> Data extracts
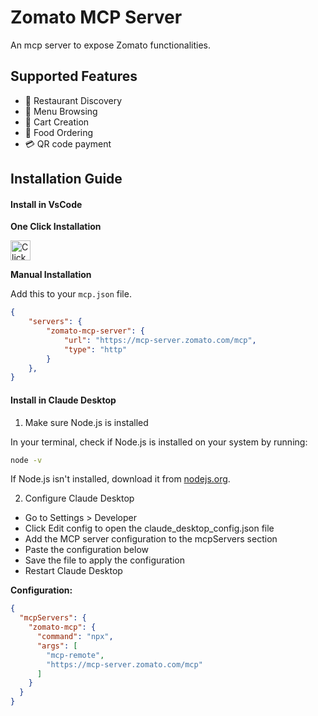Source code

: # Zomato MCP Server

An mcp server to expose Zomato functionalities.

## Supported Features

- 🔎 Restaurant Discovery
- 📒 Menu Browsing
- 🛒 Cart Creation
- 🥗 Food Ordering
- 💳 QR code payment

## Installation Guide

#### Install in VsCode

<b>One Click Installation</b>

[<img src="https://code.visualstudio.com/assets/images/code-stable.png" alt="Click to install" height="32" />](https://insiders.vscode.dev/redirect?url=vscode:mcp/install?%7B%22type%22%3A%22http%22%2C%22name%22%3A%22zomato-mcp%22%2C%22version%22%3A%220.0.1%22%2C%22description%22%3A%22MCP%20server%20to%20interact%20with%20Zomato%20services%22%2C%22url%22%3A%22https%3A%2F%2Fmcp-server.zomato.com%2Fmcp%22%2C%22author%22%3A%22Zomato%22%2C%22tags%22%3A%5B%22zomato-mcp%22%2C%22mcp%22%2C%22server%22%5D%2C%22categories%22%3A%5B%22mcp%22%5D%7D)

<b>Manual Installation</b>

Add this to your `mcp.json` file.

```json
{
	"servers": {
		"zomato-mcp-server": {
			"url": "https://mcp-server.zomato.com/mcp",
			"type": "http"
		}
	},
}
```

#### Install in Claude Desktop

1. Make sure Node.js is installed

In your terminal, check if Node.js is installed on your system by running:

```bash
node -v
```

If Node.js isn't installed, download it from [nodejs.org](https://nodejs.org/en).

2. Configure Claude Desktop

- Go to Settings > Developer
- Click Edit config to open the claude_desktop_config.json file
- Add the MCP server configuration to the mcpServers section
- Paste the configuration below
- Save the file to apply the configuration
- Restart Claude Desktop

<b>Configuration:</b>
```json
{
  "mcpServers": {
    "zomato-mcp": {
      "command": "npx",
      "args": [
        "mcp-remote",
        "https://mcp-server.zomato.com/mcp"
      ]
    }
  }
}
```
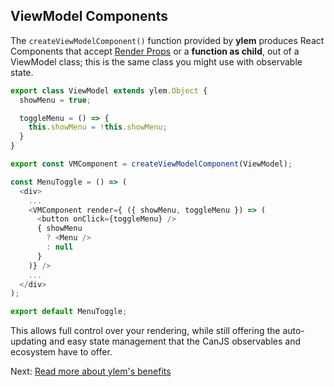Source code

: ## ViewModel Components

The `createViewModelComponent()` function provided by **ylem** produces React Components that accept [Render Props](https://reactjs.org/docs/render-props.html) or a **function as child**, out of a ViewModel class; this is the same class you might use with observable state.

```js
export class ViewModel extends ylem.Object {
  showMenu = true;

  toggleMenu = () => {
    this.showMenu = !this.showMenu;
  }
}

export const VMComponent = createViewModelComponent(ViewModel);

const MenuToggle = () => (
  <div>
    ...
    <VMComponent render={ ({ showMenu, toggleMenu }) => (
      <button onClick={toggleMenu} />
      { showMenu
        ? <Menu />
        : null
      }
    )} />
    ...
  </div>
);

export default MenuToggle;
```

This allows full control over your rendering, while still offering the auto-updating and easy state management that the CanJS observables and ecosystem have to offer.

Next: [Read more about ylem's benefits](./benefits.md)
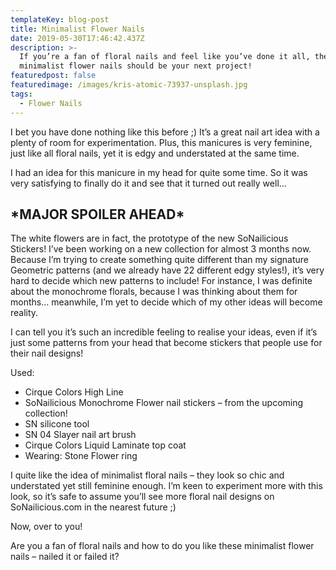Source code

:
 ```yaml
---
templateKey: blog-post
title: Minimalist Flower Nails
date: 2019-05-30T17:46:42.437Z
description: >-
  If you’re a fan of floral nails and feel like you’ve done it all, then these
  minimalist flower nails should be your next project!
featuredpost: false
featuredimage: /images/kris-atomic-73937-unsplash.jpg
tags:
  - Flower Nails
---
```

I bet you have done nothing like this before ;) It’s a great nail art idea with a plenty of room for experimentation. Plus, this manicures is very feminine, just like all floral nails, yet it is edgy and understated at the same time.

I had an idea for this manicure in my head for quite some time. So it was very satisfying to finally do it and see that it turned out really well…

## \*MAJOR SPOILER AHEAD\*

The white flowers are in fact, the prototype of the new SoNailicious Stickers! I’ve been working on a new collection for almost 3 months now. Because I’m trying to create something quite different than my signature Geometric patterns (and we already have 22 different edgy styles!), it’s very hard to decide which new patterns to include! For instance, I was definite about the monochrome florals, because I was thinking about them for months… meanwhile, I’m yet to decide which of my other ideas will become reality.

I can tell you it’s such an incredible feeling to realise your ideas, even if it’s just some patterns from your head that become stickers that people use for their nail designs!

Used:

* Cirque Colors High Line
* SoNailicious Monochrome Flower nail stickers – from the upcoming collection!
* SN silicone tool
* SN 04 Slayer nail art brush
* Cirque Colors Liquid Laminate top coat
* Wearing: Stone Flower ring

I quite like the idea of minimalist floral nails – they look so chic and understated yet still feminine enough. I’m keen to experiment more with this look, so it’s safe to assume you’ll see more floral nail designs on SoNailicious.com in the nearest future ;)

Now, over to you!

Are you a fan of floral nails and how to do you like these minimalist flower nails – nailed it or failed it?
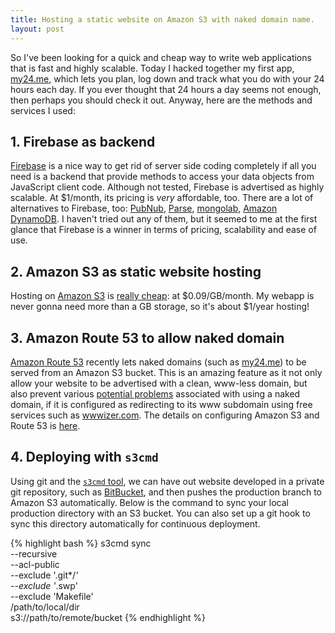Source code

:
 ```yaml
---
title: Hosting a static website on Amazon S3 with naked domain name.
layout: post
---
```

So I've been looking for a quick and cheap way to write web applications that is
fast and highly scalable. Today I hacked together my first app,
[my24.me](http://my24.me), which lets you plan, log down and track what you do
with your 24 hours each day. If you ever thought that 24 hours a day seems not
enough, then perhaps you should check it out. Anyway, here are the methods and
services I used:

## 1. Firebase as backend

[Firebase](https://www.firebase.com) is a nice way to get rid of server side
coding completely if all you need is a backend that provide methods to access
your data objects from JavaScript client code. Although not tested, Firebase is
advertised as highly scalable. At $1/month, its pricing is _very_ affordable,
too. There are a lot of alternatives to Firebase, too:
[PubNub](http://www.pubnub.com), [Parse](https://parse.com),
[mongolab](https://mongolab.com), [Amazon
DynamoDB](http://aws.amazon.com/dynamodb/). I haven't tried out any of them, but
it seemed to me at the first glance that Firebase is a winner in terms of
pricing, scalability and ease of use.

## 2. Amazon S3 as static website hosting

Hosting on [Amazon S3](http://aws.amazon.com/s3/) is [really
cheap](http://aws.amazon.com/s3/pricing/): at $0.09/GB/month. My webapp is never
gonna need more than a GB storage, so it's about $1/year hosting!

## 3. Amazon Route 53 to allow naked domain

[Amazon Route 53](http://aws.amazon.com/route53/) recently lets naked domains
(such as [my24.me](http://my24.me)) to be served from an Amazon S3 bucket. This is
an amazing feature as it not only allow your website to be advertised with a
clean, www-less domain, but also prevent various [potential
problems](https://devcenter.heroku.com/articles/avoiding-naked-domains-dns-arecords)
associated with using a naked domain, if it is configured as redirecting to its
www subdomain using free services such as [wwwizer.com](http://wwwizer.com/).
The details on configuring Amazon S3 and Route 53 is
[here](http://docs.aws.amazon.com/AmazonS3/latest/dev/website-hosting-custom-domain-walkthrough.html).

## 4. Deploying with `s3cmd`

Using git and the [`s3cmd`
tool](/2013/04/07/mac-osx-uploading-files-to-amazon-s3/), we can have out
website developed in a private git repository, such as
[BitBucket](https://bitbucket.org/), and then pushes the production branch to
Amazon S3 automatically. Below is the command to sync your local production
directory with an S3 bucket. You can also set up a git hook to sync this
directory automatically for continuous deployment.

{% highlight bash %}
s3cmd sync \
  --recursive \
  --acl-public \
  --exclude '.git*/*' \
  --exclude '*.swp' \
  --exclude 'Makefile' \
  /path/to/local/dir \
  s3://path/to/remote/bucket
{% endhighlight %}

> Directions for this task
Please transcribe the whole listing above exactly, with the images left out.

> Solution to the problem
Source code

: # Zomato MCP Server

An mcp server to expose Zomato functionalities.

## Supported Features

- 🔎 Restaurant Discovery
- 📒 Menu Browsing
- 🛒 Cart Creation
- 🥗 Food Ordering
- 💳 QR code payment

## Installation Guide

#### Install in VsCode

<b>One Click Installation</b>

[<img src="https://code.visualstudio.com/assets/images/code-stable.png" alt="Click to install" height="32" />](https://insiders.vscode.dev/redirect?url=vscode:mcp/install?%7B%22type%22%3A%22http%22%2C%22name%22%3A%22zomato-mcp%22%2C%22version%22%3A%220.0.1%22%2C%22description%22%3A%22MCP%20server%20to%20interact%20with%20Zomato%20services%22%2C%22url%22%3A%22https%3A%2F%2Fmcp-server.zomato.com%2Fmcp%22%2C%22author%22%3A%22Zomato%22%2C%22tags%22%3A%5B%22zomato-mcp%22%2C%22mcp%22%2C%22server%22%5D%2C%22categories%22%3A%5B%22mcp%22%5D%7D)

<b>Manual Installation</b>

Add this to your `mcp.json` file.

```json
{
	"servers": {
		"zomato-mcp-server": {
			"url": "https://mcp-server.zomato.com/mcp",
			"type": "http"
		}
	},
}
```

#### Install in Claude Desktop

1. Make sure Node.js is installed

In your terminal, check if Node.js is installed on your system by running:

```bash
node -v
```

If Node.js isn't installed, download it from [nodejs.org](https://nodejs.org/en).

2. Configure Claude Desktop

- Go to Settings > Developer
- Click Edit config to open the claude_desktop_config.json file
- Add the MCP server configuration to the mcpServers section
- Paste the configuration below
- Save the file to apply the configuration
- Restart Claude Desktop

<b>Configuration:</b>
```json
{
  "mcpServers": {
    "zomato-mcp": {
      "command": "npx",
      "args": [
        "mcp-remote",
        "https://mcp-server.zomato.com/mcp"
      ]
    }
  }
}
```
Source code

: ## ViewModel Components

The `createViewModelComponent()` function provided by **ylem** produces React Components that accept [Render Props](https://reactjs.org/docs/render-props.html) or a **function as child**, out of a ViewModel class; this is the same class you might use with observable state.

```js
export class ViewModel extends ylem.Object {
  showMenu = true;

  toggleMenu = () => {
    this.showMenu = !this.showMenu;
  }
}

export const VMComponent = createViewModelComponent(ViewModel);

const MenuToggle = () => (
  <div>
    ...
    <VMComponent render={ ({ showMenu, toggleMenu }) => (
      <button onClick={toggleMenu} />
      { showMenu
        ? <Menu />
        : null
      }
    )} />
    ...
  </div>
);

export default MenuToggle;
```

This allows full control over your rendering, while still offering the auto-updating and easy state management that the CanJS observables and ecosystem have to offer.

Next: [Read more about ylem's benefits](./benefits.md)
Source code

:
 ```yaml
---
templateKey: blog-post
title: Minimalist Flower Nails
date: 2019-05-30T17:46:42.437Z
description: >-
  If you’re a fan of floral nails and feel like you’ve done it all, then these
  minimalist flower nails should be your next project!
featuredpost: false
featuredimage: /images/kris-atomic-73937-unsplash.jpg
tags:
  - Flower Nails
---
```

I bet you have done nothing like this before ;) It’s a great nail art idea with a plenty of room for experimentation. Plus, this manicures is very feminine, just like all floral nails, yet it is edgy and understated at the same time.

I had an idea for this manicure in my head for quite some time. So it was very satisfying to finally do it and see that it turned out really well…

## \*MAJOR SPOILER AHEAD\*

The white flowers are in fact, the prototype of the new SoNailicious Stickers! I’ve been working on a new collection for almost 3 months now. Because I’m trying to create something quite different than my signature Geometric patterns (and we already have 22 different edgy styles!), it’s very hard to decide which new patterns to include! For instance, I was definite about the monochrome florals, because I was thinking about them for months… meanwhile, I’m yet to decide which of my other ideas will become reality.

I can tell you it’s such an incredible feeling to realise your ideas, even if it’s just some patterns from your head that become stickers that people use for their nail designs!

Used:

* Cirque Colors High Line
* SoNailicious Monochrome Flower nail stickers – from the upcoming collection!
* SN silicone tool
* SN 04 Slayer nail art brush
* Cirque Colors Liquid Laminate top coat
* Wearing: Stone Flower ring

I quite like the idea of minimalist floral nails – they look so chic and understated yet still feminine enough. I’m keen to experiment more with this look, so it’s safe to assume you’ll see more floral nail designs on SoNailicious.com in the nearest future ;)

Now, over to you!

Are you a fan of floral nails and how to do you like these minimalist flower nails – nailed it or failed it?
Source code

:
 ```yaml
---
title: Hosting a static website on Amazon S3 with naked domain name.
layout: post
---
```

So I've been looking for a quick and cheap way to write web applications that is
fast and highly scalable. Today I hacked together my first app,
[my24.me](http://my24.me), which lets you plan, log down and track what you do
with your 24 hours each day. If you ever thought that 24 hours a day seems not
enough, then perhaps you should check it out. Anyway, here are the methods and
services I used:

## 1. Firebase as backend

[Firebase](https://www.firebase.com) is a nice way to get rid of server side
coding completely if all you need is a backend that provide methods to access
your data objects from JavaScript client code. Although not tested, Firebase is
advertised as highly scalable. At $1/month, its pricing is _very_ affordable,
too. There are a lot of alternatives to Firebase, too:
[PubNub](http://www.pubnub.com), [Parse](https://parse.com),
[mongolab](https://mongolab.com), [Amazon
DynamoDB](http://aws.amazon.com/dynamodb/). I haven't tried out any of them, but
it seemed to me at the first glance that Firebase is a winner in terms of
pricing, scalability and ease of use.

## 2. Amazon S3 as static website hosting

Hosting on [Amazon S3](http://aws.amazon.com/s3/) is [really
cheap](http://aws.amazon.com/s3/pricing/): at $0.09/GB/month. My webapp is never
gonna need more than a GB storage, so it's about $1/year hosting!

## 3. Amazon Route 53 to allow naked domain

[Amazon Route 53](http://aws.amazon.com/route53/) recently lets naked domains
(such as [my24.me](http://my24.me)) to be served from an Amazon S3 bucket. This is
an amazing feature as it not only allow your website to be advertised with a
clean, www-less domain, but also prevent various [potential
problems](https://devcenter.heroku.com/articles/avoiding-naked-domains-dns-arecords)
associated with using a naked domain, if it is configured as redirecting to its
www subdomain using free services such as [wwwizer.com](http://wwwizer.com/).
The details on configuring Amazon S3 and Route 53 is
[here](http://docs.aws.amazon.com/AmazonS3/latest/dev/website-hosting-custom-domain-walkthrough.html).

## 4. Deploying with `s3cmd`

Using git and the [`s3cmd`
tool](/2013/04/07/mac-osx-uploading-files-to-amazon-s3/), we can have out
website developed in a private git repository, such as
[BitBucket](https://bitbucket.org/), and then pushes the production branch to
Amazon S3 automatically. Below is the command to sync your local production
directory with an S3 bucket. You can also set up a git hook to sync this
directory automatically for continuous deployment.

{% highlight bash %}
s3cmd sync \
  --recursive \
  --acl-public \
  --exclude '.git*/*' \
  --exclude '*.swp' \
  --exclude 'Makefile' \
  /path/to/local/dir \
  s3://path/to/remote/bucket
{% endhighlight %}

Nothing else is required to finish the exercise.